Write the entries out again in full and unchanged, dropping every image.

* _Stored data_
=== Begin Enclosure ===
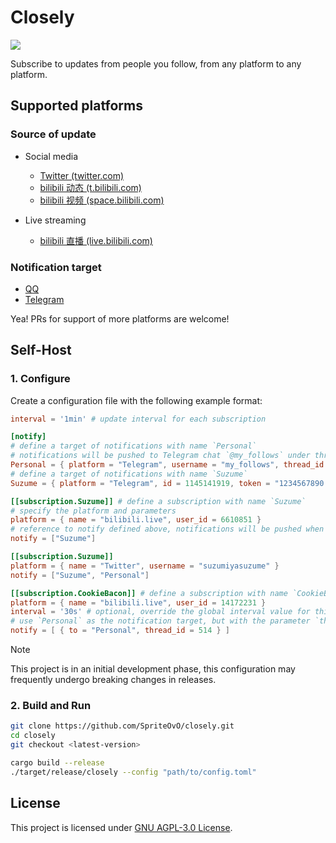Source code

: # Closely

[![](https://img.shields.io/github/actions/workflow/status/SpriteOvO/closely/CI.yml?branch=main&style=flat-square&logo=githubactions&logoColor=white)](https://github.com/SpriteOvO/closely/actions/workflows/CI.yml)

Subscribe to updates from people you follow, from any platform to any platform.

## Supported platforms

### Source of update

- Social media
  - [Twitter (twitter.com)](https://twitter.com/)
  - [bilibili 动态 (t.bilibili.com)](https://t.bilibili.com/)
  - [bilibili 视频 (space.bilibili.com)](https://space.bilibili.com/)

- Live streaming
  - [bilibili 直播 (live.bilibili.com)](https://live.bilibili.com/)

### Notification target

- [QQ](https://im.qq.com/)
- [Telegram](https://telegram.org/)

Yea! PRs for support of more platforms are welcome!

## Self-Host

### 1. Configure

Create a configuration file with the following example format:

```toml
interval = '1min' # update interval for each subscription

[notify]
# define a target of notifications with name `Personal`
# notifications will be pushed to Telegram chat `@my_follows` under thread ID `114`
Personal = { platform = "Telegram", username = "my_follows", thread_id = 114, token_env = "PERSONAL_TELEGRAM_BOT_TOKEN" }
# define a target of notifications with name `Suzume`
Suzume = { platform = "Telegram", id = 1145141919, token = "1234567890:AbCdEfGhiJkLmNoPq1R2s3T4u5V6w7X8y9z" }

[[subscription.Suzume]] # define a subscription with name `Suzume`
# specify the platform and parameters
platform = { name = "bilibili.live", user_id = 6610851 }
# reference to notify defined above, notifications will be pushed when the status changed
notify = ["Suzume"]

[[subscription.Suzume]]
platform = { name = "Twitter", username = "suzumiyasuzume" }
notify = ["Suzume", "Personal"]

[[subscription.CookieBacon]] # define a subscription with name `CookieBacon`
platform = { name = "bilibili.live", user_id = 14172231 }
interval = '30s' # optional, override the global interval value for this individual subscription
# use `Personal` as the notification target, but with the parameter `thread_id = 514` overridden
notify = [ { to = "Personal", thread_id = 514 } ]
```

> [!NOTE]
> This project is in an initial development phase, this configuration may frequently undergo breaking changes in releases.

### 2. Build and Run

```bash
git clone https://github.com/SpriteOvO/closely.git
cd closely
git checkout <latest-version>

cargo build --release
./target/release/closely --config "path/to/config.toml"
```

## License

This project is licensed under [GNU AGPL-3.0 License](/LICENSE).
=== End Enclosure ===
* _Response to the task_
Source code

: # Closely

[![](https://img.shields.io/github/actions/workflow/status/SpriteOvO/closely/CI.yml?branch=main&style=flat-square&logo=githubactions&logoColor=white)](https://github.com/SpriteOvO/closely/actions/workflows/CI.yml)

Subscribe to updates from people you follow, from any platform to any platform.

## Supported platforms

### Source of update

- Social media
  - [Twitter (twitter.com)](https://twitter.com/)
  - [bilibili 动态 (t.bilibili.com)](https://t.bilibili.com/)
  - [bilibili 视频 (space.bilibili.com)](https://space.bilibili.com/)

- Live streaming
  - [bilibili 直播 (live.bilibili.com)](https://live.bilibili.com/)

### Notification target

- [QQ](https://im.qq.com/)
- [Telegram](https://telegram.org/)

Yea! PRs for support of more platforms are welcome!

## Self-Host

### 1. Configure

Create a configuration file with the following example format:

```toml
interval = '1min' # update interval for each subscription

[notify]
# define a target of notifications with name `Personal`
# notifications will be pushed to Telegram chat `@my_follows` under thread ID `114`
Personal = { platform = "Telegram", username = "my_follows", thread_id = 114, token_env = "PERSONAL_TELEGRAM_BOT_TOKEN" }
# define a target of notifications with name `Suzume`
Suzume = { platform = "Telegram", id = 1145141919, token = "1234567890:AbCdEfGhiJkLmNoPq1R2s3T4u5V6w7X8y9z" }

[[subscription.Suzume]] # define a subscription with name `Suzume`
# specify the platform and parameters
platform = { name = "bilibili.live", user_id = 6610851 }
# reference to notify defined above, notifications will be pushed when the status changed
notify = ["Suzume"]

[[subscription.Suzume]]
platform = { name = "Twitter", username = "suzumiyasuzume" }
notify = ["Suzume", "Personal"]

[[subscription.CookieBacon]] # define a subscription with name `CookieBacon`
platform = { name = "bilibili.live", user_id = 14172231 }
interval = '30s' # optional, override the global interval value for this individual subscription
# use `Personal` as the notification target, but with the parameter `thread_id = 514` overridden
notify = [ { to = "Personal", thread_id = 514 } ]
```

> [!NOTE]
> This project is in an initial development phase, this configuration may frequently undergo breaking changes in releases.

### 2. Build and Run

```bash
git clone https://github.com/SpriteOvO/closely.git
cd closely
git checkout <latest-version>

cargo build --release
./target/release/closely --config "path/to/config.toml"
```

## License

This project is licensed under [GNU AGPL-3.0 License](/LICENSE).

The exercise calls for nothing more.